Why? Because the moment you hit send / move from writing the plan to actual testing, it turns out that all the assumptions you made were wrong and preconditions described in the plans aren’t met. So you go update the plan, try again, and again, and again, … And at some point, you give up, and the test plan you spent weeks (sometimes even months) writing is shelved, never to be read or updated again.
I’ve witnessed something (sort of) similar happening with a lot of documentation around automation. Engineers spend lots of time writing, running and maintaining automation, and at some point, someone who isn’t directly involved in creating the automation, but who has an interest in what’s going on, or who might just be in charge of the budget, starts asking questions like
“What things are we covering with our automated tests?”
And it makes sense to want to know what your tests do. But writing (and maintaining) documentation for your tests isn’t the ideal solution, if you’d ask me. Why?
Because your tests ARE the documentation.
Ideally, your tests are self-documenting, meaning that just by looking at them, you know what they do and what behaviour of your application they verify. That doesn’t mean that you know exactly how those tests do that, but that’s not the point of self-documenting tests, anyway. On the contrary, I think it’s a good idea to try and maintain a clear separation between what your tests are verifying and how they perform the steps required for that verification. Doing this tends to have a positive effect on:
- readability - when you read the tests, you aren’t distracted by implementation details of your tests, and
- maintainability - chances are high that you can reuse many of the lower-level building blocks, be it methods and classes for code-based tests or other forms of building blocks in low-code solutions
Here’s a test for your tests: have someone that has a good knowledge of the application that is tested, but who hasn’t been working on the implementation of your tests have a look at the tests you’re using. Can they tell what your tests are doing? How much explanation do they need before they see it? If you find yourself having to explain a lot of things, your tests probably aren’t self-documenting well enough.
So, what about Cucumber / SpecFlow / Behave / insert your favourite BDD library here?
Sure, those are great tools (I’m a big fan of SpecFlow, for example), but using them comes at a cost. Unless the documentation, or rather the specifications, are created by the whole team, the cost of creating and maintaining the Gherkin layer on top of your tests often isn’t worth it, and you’re probably better off rewriting your test to be more self-documenting instead.
Here’s a blog post I wrote about this a while ago, diving deeper into this specific challenge and giving some tips on creating readable tests without using Gherkin.

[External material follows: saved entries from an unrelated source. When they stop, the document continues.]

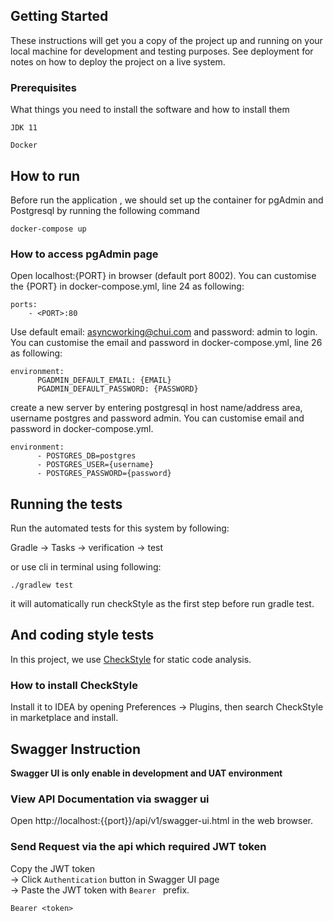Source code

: ## Getting Started

These instructions will get you a copy of the project up and running on your local machine for development and testing purposes. See deployment for notes on how to deploy the project on a live system.

### Prerequisites

What things you need to install the software and how to install them

```
JDK 11
```
```
Docker
```

## How to run

Before run the application , we should set up the container for pgAdmin and Postgresql by running the following command
```
docker-compose up
```
### How to access pgAdmin page

Open localhost:{PORT} in browser (default port 8002). You can customise the {PORT} in docker-compose.yml, line 24 as following:
```
ports:
    - <PORT>:80
```
Use default email: asyncworking@chui.com and password: admin to login. You can customise the email and password in docker-compose.yml, line 26 as following:
```
environment:
      PGADMIN_DEFAULT_EMAIL: {EMAIL}
      PGADMIN_DEFAULT_PASSWORD: {PASSWORD}
```
create a new server by entering postgresql in host name/address area, username postgres and password admin. You can customise email and password in docker-compose.yml.
```
environment:
      - POSTGRES_DB=postgres
      - POSTGRES_USER={username}
      - POSTGRES_PASSWORD={password}
```
## Running the tests

 Run the automated tests for this system by following:
 
 Gradle -> Tasks -> verification -> test
 
 or use cli in terminal using following:
 
 ```
 ./gradlew test

 ```
 it will automatically run checkStyle as the first step before run gradle test.
 
## And coding style tests

In this project, we use [CheckStyle](https://checkstyle.sourceforge.io/) for static code analysis.

### How to install CheckStyle

Install it to IDEA by opening Preferences -> Plugins, then search CheckStyle in marketplace and install.

## Swagger Instruction
**Swagger UI is only enable in development and UAT environment**
### View API Documentation via swagger ui
Open http://localhost:{{port}}/api/v1/swagger-ui.html in the web browser.

### Send Request via the api which required JWT token
Copy the JWT token <br>
-> Click `Authentication` button in Swagger UI page<br>
-> Paste the JWT token with `Bearer ` prefix.
```
Bearer <token>
```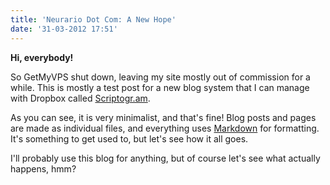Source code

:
 ```yaml
---
title: 'Neurario Dot Com: A New Hope'
date: '31-03-2012 17:51'
---
```


**Hi, everybody!**

So GetMyVPS shut down, leaving my site mostly out of commission for a while. This is mostly a test post for a new blog system that I can manage with Dropbox called [Scriptogr.am](http://www.scriptogr.am).

As you can see, it is very minimalist, and that's fine! Blog posts and pages are made as individual files, and everything uses [Markdown](http://daringfireball.net/projects/markdown/) for formatting. It's something to get used to, but let's see how it all goes.

I'll probably use this blog for anything, but of course let's see what actually happens, hmm?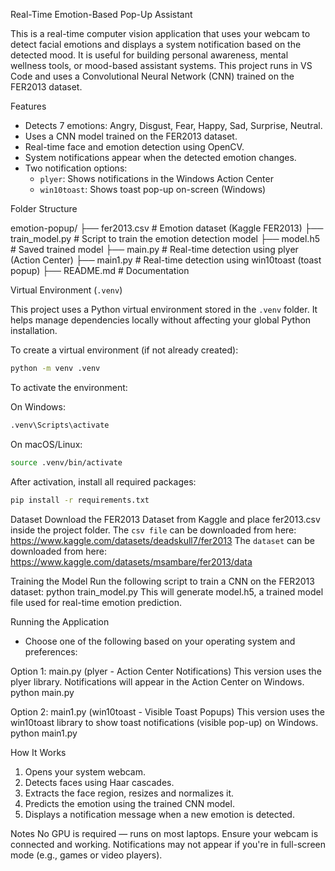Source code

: Real-Time Emotion-Based Pop-Up Assistant

This is a real-time computer vision application that uses your webcam to detect facial emotions and displays a system notification based on the detected mood. It is useful for building personal awareness, mental wellness tools, or mood-based assistant systems. This project runs in VS Code and uses a Convolutional Neural Network (CNN) trained on the FER2013 dataset.


Features

- Detects 7 emotions: Angry, Disgust, Fear, Happy, Sad, Surprise, Neutral.
- Uses a CNN model trained on the FER2013 dataset.
- Real-time face and emotion detection using OpenCV.
- System notifications appear when the detected emotion changes.
- Two notification options:
  - `plyer`: Shows notifications in the Windows Action Center
  - `win10toast`: Shows toast pop-up on-screen (Windows)

Folder Structure

emotion-popup/
├── fer2013.csv # Emotion dataset (Kaggle FER2013)
├── train_model.py # Script to train the emotion detection model
├── model.h5 # Saved trained model
├── main.py # Real-time detection using plyer (Action Center)
├── main1.py # Real-time detection using win10toast (toast popup)
├── README.md # Documentation


Virtual Environment (`.venv`)

This project uses a Python virtual environment stored in the `.venv` folder. It helps manage dependencies locally without affecting your global Python installation.

To create a virtual environment (if not already created):

```bash
python -m venv .venv
```

To activate the environment:

On Windows:
```bash
.venv\Scripts\activate
```
On macOS/Linux:
```bash
source .venv/bin/activate
```
After activation, install all required packages:

```bash
pip install -r requirements.txt
```


Dataset
Download the FER2013 Dataset from Kaggle and place fer2013.csv inside the project folder. 
The `csv file` can be downloaded from here: https://www.kaggle.com/datasets/deadskull7/fer2013
The `dataset` can be downloaded from here: https://www.kaggle.com/datasets/msambare/fer2013/data

Training the Model
Run the following script to train a CNN on the FER2013 dataset: python train_model.py
This will generate model.h5, a trained model file used for real-time emotion prediction.


Running the Application
- Choose one of the following based on your operating system and preferences:

Option 1: main.py (plyer - Action Center Notifications)
This version uses the plyer library. Notifications will appear in the Action Center on Windows.
python main.py

Option 2: main1.py (win10toast - Visible Toast Popups)
This version uses the win10toast library to show toast notifications (visible pop-up) on Windows.
python main1.py


How It Works
1. Opens your system webcam.
2. Detects faces using Haar cascades.
3. Extracts the face region, resizes and normalizes it.
4. Predicts the emotion using the trained CNN model.
5. Displays a notification message when a new emotion is detected.

Notes
No GPU is required — runs on most laptops.
Ensure your webcam is connected and working.
Notifications may not appear if you're in full-screen mode (e.g., games or video players).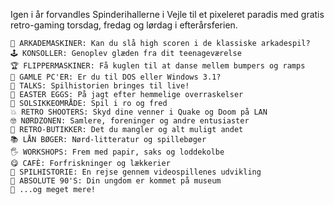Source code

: <!-- BEGIN ARISE ------------------------------
Title:: "Retro Game Days"

Author:: "Retro Game Days"
Description:: "Retro Game Days er en fejring af spilhistorie og spilkultur i uge 42"
Language:: "dk"
Thumbnail:: "arise-icon.png"
Published Date:: "2025-05-02"
Modified Date:: "2025-05-02"

content_header:: "false"
rss_hide:: "true"
---- END ARISE \\ DO NOT MODIFY THIS LINE ---->

Igen i år forvandles Spinderihallerne i Vejle til et pixeleret paradis med gratis retro-gaming torsdag, fredag og lørdag i efterårsferien.️

```
👾 ARKADEMASKINER: Kan du slå high scoren i de klassiske arkadespil? 
🕹️ KONSOLLER: Genoplev glæden fra dit teenageværelse 
🏆 FLIPPERMASKINER: Få kuglen til at danse mellem bumpers og ramps 
💾 GAMLE PC'ER: Er du til DOS eller Windows 3.1?
🎤 TALKS: Spilhistorien bringes til live!
🥚 EASTER EGGS: På jagt efter hemmelige overraskelser
🌻 SOLSIKKEOMRÅDE: Spil i ro og fred
💥 RETRO SHOOTERS: Skyd dine venner i Quake og Doom på LAN
🤓 NØRDZONEN: Samlere, foreninger og andre entusiaster 
🛒 RETRO-BUTIKKER: Det du mangler og alt muligt andet
📚 LÅN BØGER: Nørd-litteratur og spillebøger
️️🖐️ WORKSHOPS: Frem med papir, saks og loddekolbe
😋 CAFÈ: Forfriskninger og lækkerier
📜 SPILHISTORIE: En rejse gennem videospillenes udvikling
🎱 ABSOLUTE 90'S: Din ungdom er kommet på museum
🎁 ...og meget mere!
```

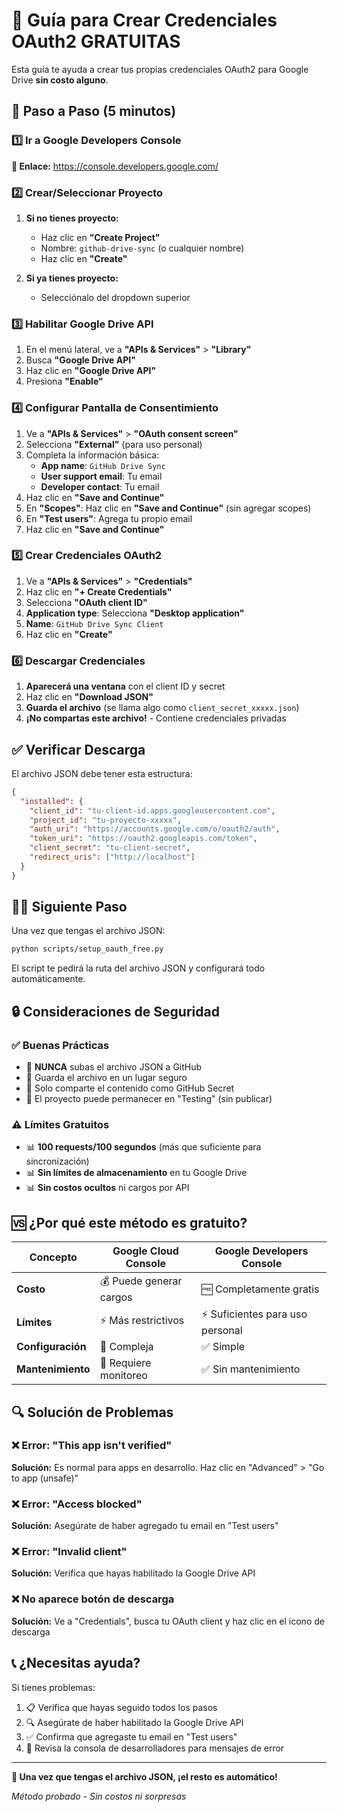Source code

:# 🔐 Guía para Crear Credenciales OAuth2 GRATUITAS

Esta guía te ayuda a crear tus propias credenciales OAuth2 para Google Drive **sin costo alguno**.

## 🚀 Paso a Paso (5 minutos)

### 1️⃣ Ir a Google Developers Console

**🔗 Enlace:** https://console.developers.google.com/

### 2️⃣ Crear/Seleccionar Proyecto

1. **Si no tienes proyecto:**
   - Haz clic en **"Create Project"**
   - Nombre: `github-drive-sync` (o cualquier nombre)
   - Haz clic en **"Create"**

2. **Si ya tienes proyecto:**
   - Selecciónalo del dropdown superior

### 3️⃣ Habilitar Google Drive API

1. En el menú lateral, ve a **"APIs & Services"** > **"Library"**
2. Busca **"Google Drive API"**
3. Haz clic en **"Google Drive API"**
4. Presiona **"Enable"**

### 4️⃣ Configurar Pantalla de Consentimiento

1. Ve a **"APIs & Services"** > **"OAuth consent screen"**
2. Selecciona **"External"** (para uso personal)
3. Completa la información básica:
   - **App name**: `GitHub Drive Sync`
   - **User support email**: Tu email
   - **Developer contact**: Tu email
4. Haz clic en **"Save and Continue"**
5. En **"Scopes"**: Haz clic en **"Save and Continue"** (sin agregar scopes)
6. En **"Test users"**: Agrega tu propio email
7. Haz clic en **"Save and Continue"**

### 5️⃣ Crear Credenciales OAuth2

1. Ve a **"APIs & Services"** > **"Credentials"**
2. Haz clic en **"+ Create Credentials"**
3. Selecciona **"OAuth client ID"**
4. **Application type**: Selecciona **"Desktop application"**
5. **Name**: `GitHub Drive Sync Client`
6. Haz clic en **"Create"**

### 6️⃣ Descargar Credenciales

1. **Aparecerá una ventana** con el client ID y secret
2. Haz clic en **"Download JSON"**
3. **Guarda el archivo** (se llama algo como `client_secret_xxxxx.json`)
4. **¡No compartas este archivo!** - Contiene credenciales privadas

## ✅ Verificar Descarga

El archivo JSON debe tener esta estructura:
```json
{
  "installed": {
    "client_id": "tu-client-id.apps.googleusercontent.com",
    "project_id": "tu-proyecto-xxxxx",
    "auth_uri": "https://accounts.google.com/o/oauth2/auth",
    "token_uri": "https://oauth2.googleapis.com/token",
    "client_secret": "tu-client-secret",
    "redirect_uris": ["http://localhost"]
  }
}
```

## 🏃‍♂️ Siguiente Paso

Una vez que tengas el archivo JSON:

```bash
python scripts/setup_oauth_free.py
```

El script te pedirá la ruta del archivo JSON y configurará todo automáticamente.

## 🔒 Consideraciones de Seguridad

### ✅ Buenas Prácticas
- 🔐 **NUNCA** subas el archivo JSON a GitHub
- 🔐 Guarda el archivo en un lugar seguro
- 🔐 Solo comparte el contenido como GitHub Secret
- 🔐 El proyecto puede permanecer en "Testing" (sin publicar)

### ⚠️ Límites Gratuitos
- 📊 **100 requests/100 segundos** (más que suficiente para sincronización)
- 📊 **Sin límites de almacenamiento** en tu Google Drive
- 📊 **Sin costos ocultos** ni cargos por API

## 🆚 ¿Por qué este método es gratuito?

| Concepto | Google Cloud Console | Google Developers Console |
|----------|----------------------|----------------------------|
| **Costo** | 💰 Puede generar cargos | 🆓 Completamente gratis |
| **Límites** | ⚡ Más restrictivos | ⚡ Suficientes para uso personal |
| **Configuración** | 🔧 Compleja | ✅ Simple |
| **Mantenimiento** | 🔧 Requiere monitoreo | ✅ Sin mantenimiento |

## 🔍 Solución de Problemas

### ❌ Error: "This app isn't verified"
**Solución:** Es normal para apps en desarrollo. Haz clic en "Advanced" > "Go to app (unsafe)"

### ❌ Error: "Access blocked"
**Solución:** Asegúrate de haber agregado tu email en "Test users"

### ❌ Error: "Invalid client"
**Solución:** Verifica que hayas habilitado la Google Drive API

### ❌ No aparece botón de descarga
**Solución:** Ve a "Credentials", busca tu OAuth client y haz clic en el icono de descarga

## 📞 ¿Necesitas ayuda?

Si tienes problemas:

1. 📋 Verifica que hayas seguido todos los pasos
2. 🔍 Asegúrate de haber habilitado la Google Drive API
3. ✅ Confirma que agregaste tu email en "Test users"
4. 📖 Revisa la consola de desarrolladores para mensajes de error

---

**🎉 Una vez que tengas el archivo JSON, ¡el resto es automático!**

*Método probado - Sin costos ni sorpresas*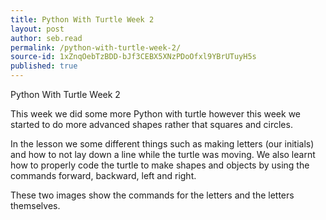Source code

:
 ```yaml
---
title: Python With Turtle Week 2
layout: post
author: seb.read
permalink: /python-with-turtle-week-2/
source-id: 1xZnqOebTzBDD-bJf3CEBX5XNzPDoOfxl9YBrUTuyH5s
published: true
---
```

Python With Turtle Week 2

This week we did some more Python with turtle however this week we started to do more advanced shapes rather that squares and circles. 

In the lesson we some different things such as making letters (our initials) and how to not lay down a line while the turtle was moving. We also learnt how to properly code the turtle to make shapes and objects by using the commands forward, backward, left and right.

These two images show the commands for the letters and the letters themselves.

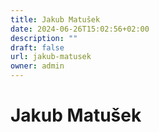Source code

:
 ```yaml
---
title: Jakub Matušek
date: 2024-06-26T15:02:56+02:00
description: ""
draft: false
url: jakub-matusek
owner: admin
---
```

# Jakub Matušek
<!-- SECTION BREAK -->
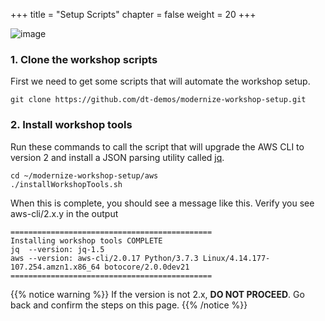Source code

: +++
title = "Setup Scripts"
chapter = false
weight = 20
+++

![image](/images/jess.png)

### 1. Clone the workshop scripts

First we need to get some scripts that will automate the workshop setup.

```
git clone https://github.com/dt-demos/modernize-workshop-setup.git
```

### 2. Install workshop tools

Run these commands to call the script that will upgrade the AWS CLI to version 2 and install a JSON parsing utility called [jq](https://stedolan.github.io/jq/).

```
cd ~/modernize-workshop-setup/aws
./installWorkshopTools.sh 
```

When this is complete, you should see a message like this.  Verify you see aws-cli/2.x.y in the output

```
=============================================
Installing workshop tools COMPLETE
jq  --version: jq-1.5
aws --version: aws-cli/2.0.17 Python/3.7.3 Linux/4.14.177-107.254.amzn1.x86_64 botocore/2.0.0dev21
=============================================
```

{{% notice warning %}}
If the version is not 2.x, **DO NOT PROCEED**. Go back and confirm the steps on this page.
{{% /notice %}}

So, in short, my advice would be to make your tests as self-documenting as possible. Again, your tests are the documentation.
Should you decide to write documentation for your tests anyway, then at least make sure that there’s an active connection or link between the documentation or your tests.
That means that, once a test fails, this should be made visible in your documentation in some way, for example by marking that section of your documentation in red, adding a note, attaching a screenshot, whatever, as long as it’s clear to readers of the documentation that something went wrong.
In other words, create living documentation for your tests. The aforementioned Cucumber, SpecFlow, Behave and other BDD tools are great at this, but there are other ways to achieve an active link, too.
If there’s no active link between your documentation and your tests, chances are much higher that your documentation will become outdated as soon as the software changes. See your documentation as another abstraction layer of your tests, and like all abstraction layers, they should be kept in sync with what is happening ‘under the hood’.
In code, this is automatic, but with documentation without an active link to your tests, you need to be very diligent and disciplined in doing this yourself.
Oh, and as a final tip, always keep asking yourself and your team: why are we doing this? Why are we documenting? Are the people we’re documenting for really reading what we’re creating?
Or is our documentation going the way of the master test plan?"